5 years ago I did a wildflower project with our property. I would identify the wildflowers we have as they appeared each week in the spring. I took photos of them and put them into an album so that I can refresh my memory each year.
My scientist friend told me to use Newcomb’s Wildflower Guide to help identify them. Imagine my surprise when I learned that this book is not in color! Actually, color is helpful when finding a plant’s name, but the structure of a plant is way more important. Does it have irregular flowers or two regular parts or three regular parts? Does it have basal leaves, opposite leaves or alternate leaves? Are the leaves divided or lobed? This routine will help you to identify what it is.
I discovered a new wildflower in my yard today, right beside the front sidewalk. I was surprised I hadn’t caught it in the past, but we’ve had a huge amount of rain and rain and rain, so the yard hasn’t been mowed. I suspect this has allowed them to grow high enough to be noticed.
Our yard doesn’t have much grass; it is mostly…other stuff. And Selfheal (or Heal-all) is now one of the Other Stuff.

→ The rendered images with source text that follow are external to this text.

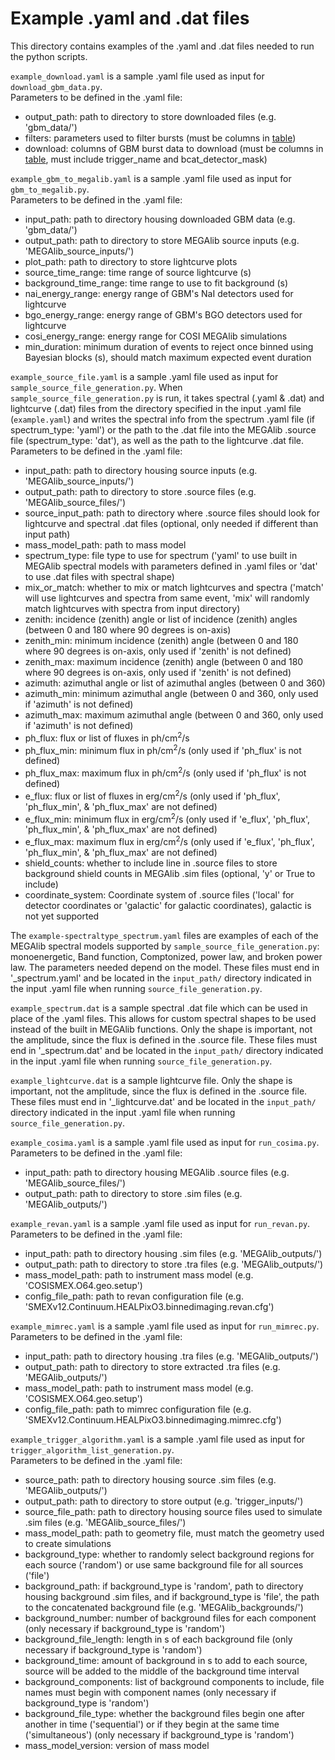 # Example .yaml and .dat files

This directory contains examples of the .yaml and .dat files needed to run the python scripts.

`example_download.yaml` is a sample .yaml file used as input for `download_gbm_data.py`.    
Parameters to be defined in the .yaml file:    
- output_path: path to directory to store downloaded files (e.g. 'gbm_data/')
- filters: parameters used to filter bursts (must be columns in [table](https://heasarc.gsfc.nasa.gov/db-perl/W3Browse/w3table.pl?tablehead=name%3Dfermigbrst&Action=More+Options))
- download: columns of GBM burst data to download (must be columns in [table](https://heasarc.gsfc.nasa.gov/db-perl/W3Browse/w3table.pl?tablehead=name%3Dfermigbrst&Action=More+Options), must include trigger_name and bcat_detector_mask)    

`example_gbm_to_megalib.yaml` is a sample .yaml file used as input for `gbm_to_megalib.py`.      
Parameters to be defined in the .yaml file:      
- input_path: path to directory housing downloaded GBM data (e.g. 'gbm_data/')      
- output_path: path to directory to store MEGAlib source inputs (e.g. 'MEGAlib_source_inputs/')       
- plot_path: path to directory to store lightcurve plots      
- source_time_range: time range of source lightcurve (s)     
- background_time_range: time range to use to fit background (s)     
- nai_energy_range: energy range of GBM's NaI detectors used for lightcurve     
- bgo_energy_range: energy range of GBM's BGO detectors used for lightcurve     
- cosi_energy_range: energy range for COSI MEGAlib simulations 
- min_duration: minimum duration of events to reject once binned using Bayesian blocks (s), should match maximum expected event duration      

`example_source_file.yaml` is a sample .yaml file used as input for `sample_source_file_generation.py`. When `sample_source_file_generation.py` is run, it takes spectral (.yaml & .dat) and lightcurve (.dat) files from the directory specified in the input .yaml file (`example.yaml`) and writes the spectral info from the spectrum .yaml file (if spectrum_type: 'yaml') or the path to the .dat file into the MEGAlib .source file (spectrum_type: 'dat'), as well as the path to the lightcurve .dat file.      
Parameters to be defined in the .yaml file:  
- input_path: path to directory housing source inputs (e.g. 'MEGAlib_source_inputs/')   
- output_path: path to directory to store .source files (e.g. 'MEGAlib_source_files/')  
- source_input_path: path to directory where .source files should look for lightcurve and spectral .dat files (optional, only needed if different than input path)      
- mass_model_path: path to mass model  
- spectrum_type: file type to use for spectrum ('yaml' to use built in MEGAlib spectral models with parameters defined in .yaml files or 'dat' to use .dat files with spectral shape)  
- mix_or_match: whether to mix or match lightcurves and spectra ('match' will use lightcurves and spectra from same event, 'mix' will randomly match lightcurves with spectra from input directory)  
- zenith: incidence (zenith) angle or list of incidence (zenith) angles (between 0 and 180 where 90 degrees is on-axis)    
- zenith_min: minimum incidence (zenith) angle (between 0 and 180 where 90 degrees is on-axis, only used if 'zenith' is not defined)     
- zenith_max: maximum incidence (zenith) angle (between 0 and 180 where 90 degrees is on-axis, only used if 'zenith' is not defined)     
- azimuth: azimuthal angle or list of azimuthal angles (between 0 and 360)    
- azimuth_min: minimum azimuthal angle (between 0 and 360, only used if 'azimuth' is not defined)     
- azimuth_max: maximum azimuthal angle (between 0 and 360, only used if 'azimuth' is not defined)     
- ph_flux: flux or list of fluxes in ph/cm<sup>2</sup>/s   
- ph_flux_min: minimum flux in ph/cm<sup>2</sup>/s (only used if 'ph_flux' is not defined)    
- ph_flux_max: maximum flux in ph/cm<sup>2</sup>/s (only used if 'ph_flux' is not defined)    
- e_flux: flux or list of fluxes in erg/cm<sup>2</sup>/s (only used if 'ph_flux', 'ph_flux_min', & 'ph_flux_max' are not defined)      
- e_flux_min: minimum flux in erg/cm<sup>2</sup>/s (only used if 'e_flux', 'ph_flux', 'ph_flux_min', & 'ph_flux_max' are not defined)    
- e_flux_max: maximum flux in erg/cm<sup>2</sup>/s (only used if 'e_flux', 'ph_flux', 'ph_flux_min', & 'ph_flux_max' are not defined)    
- shield_counts: whether to include line in .source files to store background shield counts in MEGAlib .sim files (optional, 'y' or True to include)   
- coordinate_system: Coordinate system of .source files ('local' for detector coordinates or 'galactic' for galactic coordinates), galactic is not yet supported   

The `example-spectraltype_spectrum.yaml` files are examples of each of the MEGAlib spectral models supported by `sample_source_file_generation.py`: monoenergetic, Band function, Comptonized, power law, and broken power law. The parameters needed depend on the model. These files must end in '_spectrum.yaml' and be located in the `input_path/` directory indicated in the input .yaml file when running `source_file_generation.py`.      

`example_spectrum.dat` is a sample spectral .dat file which can be used in place of the .yaml files. This allows for custom spectral shapes to be used instead of the built in MEGAlib functions. Only the shape is important, not the amplitude, since the flux is defined in the .source file. These files must end in '_spectrum.dat' and be located in the `input_path/` directory indicated in the input .yaml file when running `source_file_generation.py`.      

`example_lightcurve.dat` is a sample lightcurve file. Only the shape is important, not the amplitude, since the flux is defined in the .source file. These files must end in '_lightcurve.dat' and be located in the `input_path/` directory indicated in the input .yaml file when running `source_file_generation.py`.    

`example_cosima.yaml` is a sample .yaml file used as input for `run_cosima.py`.     
Parameters to be defined in the .yaml file:   
- input_path: path to directory housing MEGAlib .source files (e.g. 'MEGAlib_source_files/')      
- output_path: path to directory to store .sim files (e.g. 'MEGAlib_outputs/')     

`example_revan.yaml` is a sample .yaml file used as input for `run_revan.py`.     
Parameters to be defined in the .yaml file:   
- input_path: path to directory housing .sim files (e.g. 'MEGAlib_outputs/')      
- output_path: path to directory to store .tra files (e.g. 'MEGAlib_outputs/')    
- mass_model_path: path to instrument mass model (e.g. 'COSISMEX.O64.geo.setup')      
- config_file_path: path to revan configuration file (e.g. 'SMEXv12.Continuum.HEALPixO3.binnedimaging.revan.cfg')      

`example_mimrec.yaml` is a sample .yaml file used as input for `run_mimrec.py`.     
Parameters to be defined in the .yaml file:   
- input_path: path to directory housing .tra files (e.g. 'MEGAlib_outputs/')      
- output_path: path to directory to store extracted .tra files (e.g. 'MEGAlib_outputs/')    
- mass_model_path: path to instrument mass model (e.g. 'COSISMEX.O64.geo.setup')      
- config_file_path: path to mimrec configuration file (e.g. 'SMEXv12.Continuum.HEALPixO3.binnedimaging.mimrec.cfg')     

`example_trigger_algorithm.yaml` is a sample .yaml file used as input for `trigger_algorithm_list_generation.py`.    
Parameters to be defined in the .yaml file:    
- source_path: path to directory housing source .sim files (e.g. 'MEGAlib_outputs/')  
- output_path: path to directory to store output (e.g. 'trigger_inputs/')    
- source_file_path: path to directory housing source files used to simulate .sim files (e.g. 'MEGAlib_source_files/')
- mass_model_path: path to geometry file, must match the geometry used to create simulations    
- background_type: whether to randomly select background regions for each source ('random') or use same background file for all sources ('file')  
- background_path: if background_type is 'random', path to directory housing background .sim files, and if background_type is 'file', the path to the concatenated background file (e.g. 'MEGAlib_backgrounds/')    
- background_number: number of background files for each component (only necessary if background_type is 'random')    
- background_file_length: length in s of each background file (only necessary if background_type is 'random')    
- background_time: amount of background in s to add to each source, source will be added to the middle of the background time interval    
- background_components: list of background components to include, file names must begin with component names (only necessary if background_type is 'random')    
- background_file_type: whether the background files begin one after another in time ('sequential') or if they begin at the same time ('simultaneous') (only necessary if background_type is 'random')    
- mass_model_version: version of mass model   
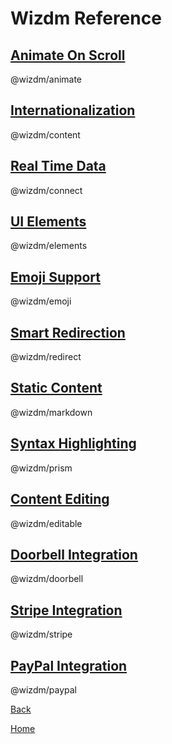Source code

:# Wizdm Reference

## [Animate On Scroll](docs/aos)
@wizdm/animate

## [Internationalization](docs/content)
@wizdm/content

## [Real Time Data](docs/connect)
@wizdm/connect

## [UI Elements](docs/elements)
@wizdm/elements

## [Emoji Support](docs/emoji)
@wizdm/emoji

## [Smart Redirection](docs/redirect)
@wizdm/redirect

## [Static Content](docs/markdown)
@wizdm/markdown

## [Syntax Highlighting](docs/prism)
@wizdm/prism

## [Content Editing](docs/editable)
@wizdm/editable

## [Doorbell Integration](docs/doorbell)
@wizdm/doorbell

## [Stripe Integration](docs/stripe)
@wizdm/stripe

## [PayPal Integration](docs/paypal)
@wizdm/paypal

[Back](back)

[Home](home)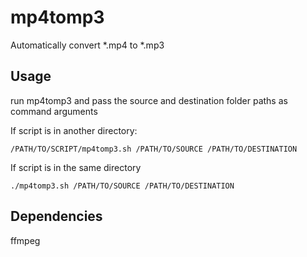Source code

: # mp4tomp3
Automatically convert *.mp4 to *.mp3  

## Usage

run mp4tomp3 and pass the source and destination folder paths as command arguments

If script is in another directory:

`/PATH/TO/SCRIPT/mp4tomp3.sh /PATH/TO/SOURCE /PATH/TO/DESTINATION`

If script is in the same directory

`./mp4tomp3.sh /PATH/TO/SOURCE /PATH/TO/DESTINATION`

## Dependencies
ffmpeg
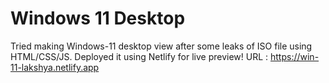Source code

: # Windows 11 Desktop

Tried making Windows-11 desktop view after some leaks of ISO file using HTML/CSS/JS. Deployed it using Netlify for live preview!
URL : https://win-11-lakshya.netlify.app
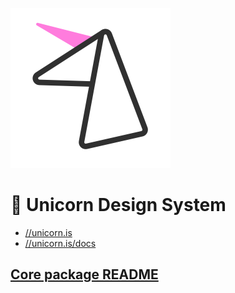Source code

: [![Logo](packages/site/public/img/icon-med.png)](https://unicorn.is)

# 🦄 Unicorn Design System

- [//unicorn.is](https://unicorn.is)
- [//unicorn.is/docs](https://unicorn.is/docs/)

## [Core package README](/core/README.md)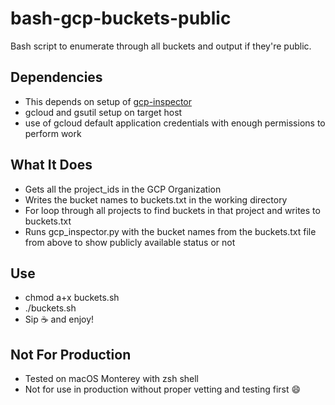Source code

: # bash-gcp-buckets-public
Bash script to enumerate through all buckets and output if they're public.

## Dependencies
- This depends on setup of [gcp-inspector](https://github.com/justmorpheus/gcp-inspector)
- gcloud and gsutil setup on target host
- use of gcloud default application credentials with enough permissions to perform work

## What It Does
- Gets all the project_ids in the GCP Organization
- Writes the bucket names to buckets.txt in the working directory
- For loop through all projects to find buckets in that project and writes to buckets.txt
- Runs gcp_inspector.py with the bucket names from the buckets.txt file from above to show publicly available status or not 
## Use
- chmod a+x buckets.sh
- ./buckets.sh 
- Sip :coffee: and enjoy!

## Not For Production
- Tested on macOS Monterey with zsh shell
- Not for use in production without proper vetting and testing first :smile:
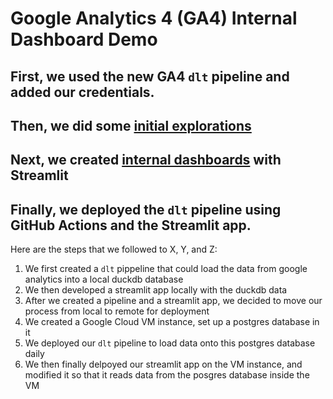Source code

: # Google Analytics 4 (GA4) Internal Dashboard Demo

## First, we used the new GA4 `dlt` pipeline and added our credentials.
## Then, we did some [initial explorations](./intial-explorations/README.md)
## Next, we created [internal dashboards](./streamlit-app/README.md) with Streamlit
## Finally, we deployed the `dlt` pipeline using GitHub Actions and the Streamlit app.

Here are the steps that we followed to X, Y, and Z:
1. We first created a `dlt` pippeline that could load the data from google analytics into a local duckdb database
2. We then developed a streamlit app locally with the duckdb data
3. After we created a pipeline and a streamlit app, we decided to move our process from local to remote for deployment
4. We created a Google Cloud VM instance, set up a postgres database in it
5. We deployed our `dlt` pipeline to load data onto this postgres database daily
6. We then finally delpoyed our streamlit app on the VM instance, and modified it so that it reads data from the posgres database inside the VM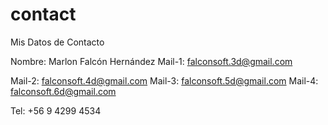 # contact
Mis Datos de Contacto 

Nombre: Marlon Falcón Hernández
Mail-1: falconsoft.3d@gmail.com

Mail-2: falconsoft.4d@gmail.com
Mail-3: falconsoft.5d@gmail.com
Mail-4: falconsoft.6d@gmail.com

Tel: +56 9 4299 4534


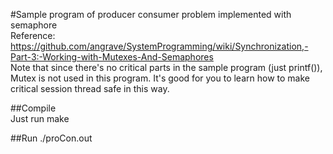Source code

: #Sample program of producer consumer problem implemented with semaphore   
	Reference: https://github.com/angrave/SystemProgramming/wiki/Synchronization,-Part-3:-Working-with-Mutexes-And-Semaphores   
	Note that since there's no critical parts in the sample program (just printf()), Mutex is not used in this program. It's good for you to learn how to make critical session thread safe in this way.      
    
##Compile   
	Just run make   
   
##Run
	./proCon.out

Prunella vulgaris can be found everywhere in the world, often by roadsides and waste-places. It's leaves and stems can be eaten in salads, and the entire plant can be cooked in stew. Wikipedia says the Chinese thought it could "change the course of a chronic disease".
I was wondering if I should move it into a more lovely spot as an official herb in my garden, but the internet says it's probably not worth it. It has no lovely smell and not much flavor. Some people just call it a weed, and that's what it is in my yard. I'll just let it join its fellow weeds there and let it be.